My other brothers from Texas showed up that first weekend and together they did the majority of the demo. They cut off and removed the drywall at 6 feet and removed the kitchen cabinets. They saved the uppers and believe they are salvageable but had to throw out the lower cabinets.

One of the biggest issues was finding a place to dispose of the trash. They were relieved when some volunteers showed up with trailers and offered to haul off all the furniture. That was a huge help.

There were no dumpsters available anywhere. They heard of a dump site on Sunday and loaded up a trailer full and hauled it there. That site was soon full. The rest of the debris, they had to throw off the front porch.

While they worked hard on the house, we worked our tails off to get moved into our new 5th wheel and on the road to Missouri. We finally left Florida on Monday, May 8th. And we were never more relieved to see this sign on Thursday, May 11th.

We stayed in Doniphan a week and our good friends, Amy and Terry, generously took a couple days off work to come help. My brother and his wife came back for the weekend. Our friend’s mother, Cindy, lives nearby so she visited almost every day bringing us amazing desserts, actually doing a load of laundry for me, and even taking a couple items we were about to throw away and cleaning them; that quilt hanging on the living room wall and my wedding dress that I had stored there.

We cleaned and continued to sort through what was left, deciding what was worth salvaging and what was a loss. We were able to finally get a dumpster and we moved the mountain of debris in the front yard into it and finished cleaning out the house. I found someone to haul off the appliances. And then we cleaned, and cleaned, and cleaned some more.
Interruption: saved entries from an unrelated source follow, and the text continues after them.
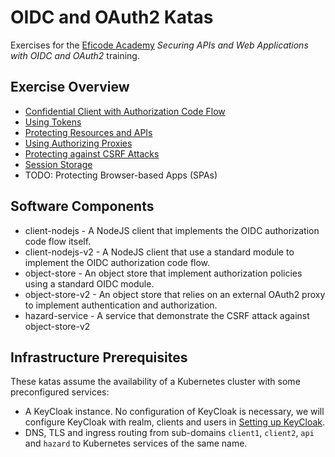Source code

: # OIDC and OAuth2 Katas

Exercises for the [Eficode Academy](https://www.eficode.com/academy) *Securing APIs and Web Applications with OIDC and OAuth2* training.

## Exercise Overview

- [Confidential Client with Authorization Code Flow](confidential-client-auth-code-flow.md)
- [Using Tokens](using-tokens.md)
- [Protecting Resources and APIs](protecting-apis.md)
- [Using Authorizing Proxies](authorizing-proxy.md)
- [Protecting against CSRF Attacks](csrf-attacks.md)
- [Session Storage](session-storage.md)
- TODO: Protecting Browser-based Apps (SPAs)

## Software Components

- client-nodejs - A NodeJS client that implements the OIDC authorization code flow itself.
- client-nodejs-v2 - A NodeJS client that use a standard module to implement the OIDC authorization code flow.
- object-store - An object store that implement authorization policies using a standard OIDC module.
- object-store-v2 - An object store that relies on an external OAuth2 proxy to implement authentication and authorization.
- hazard-service - A service that demonstrate the CSRF attack against object-store-v2

## Infrastructure Prerequisites

These katas assume the availability of a Kubernetes cluster with some preconfigured services:

- A KeyCloak instance. No configuration of KeyCloak is necessary, we
  will configure KeyCloak with realm, clients and users in [Setting up
  KeyCloak](setting-up-keycloak.md).
- DNS, TLS and ingress routing from sub-domains `client1`, `client2`,
  `api` and `hazard` to Kubernetes services of the same name.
We got all that was salvageable into one room so it will make it easier to work in the rest of the house. We are not sure when that work will take place. Primarily we have to reinsulate, redrywall, and install new doors and trim. We may start it this fall or it may wait until next year. But right now we are just letting the house dry out.

The community of Doniphan along with many others along Missouri’s riverways took a real beating this spring. So many suffered so much. Just in our own neighborhood there were more than a half dozen homes severely damaged, all much worse than ours.
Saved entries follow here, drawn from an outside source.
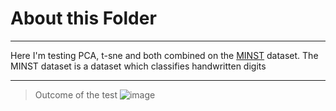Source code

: # About this Folder
____________
Here I'm testing PCA, t-sne and both combined on the [MINST](http://yann.lecun.com/exdb/mnist/) dataset.
The MINST dataset is a dataset which classifies handwritten digits
_____________
>Outcome of the test
>![image](/PCA_vs_tsne.png)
A hard working couple next door have an older home that was built several feet lower than ours so the water reached into their rafters. But the worst part was their windows didn’t hold like ours did. So instead of the thin layer of silt we had to deal with, the river deposited 4 inches of slimy, nasty mud in their home. The home of an elderly couple who had lived there as long as I can remember was severely damaged and their kids used the flood as an excuse to finally move them to the city and put what was left of their home up for sale.

We were lucky in so many ways; that the home was built as high as we ever imagined the waters reaching, that every member of our family is in construction and when we choose to rebuild we can, that the water heater and electrical systems still work and the HVAC appears repairable. Mostly that this was our second home so noone was left homeless and we have the option of walking away and catching our breath before deciding how to proceed.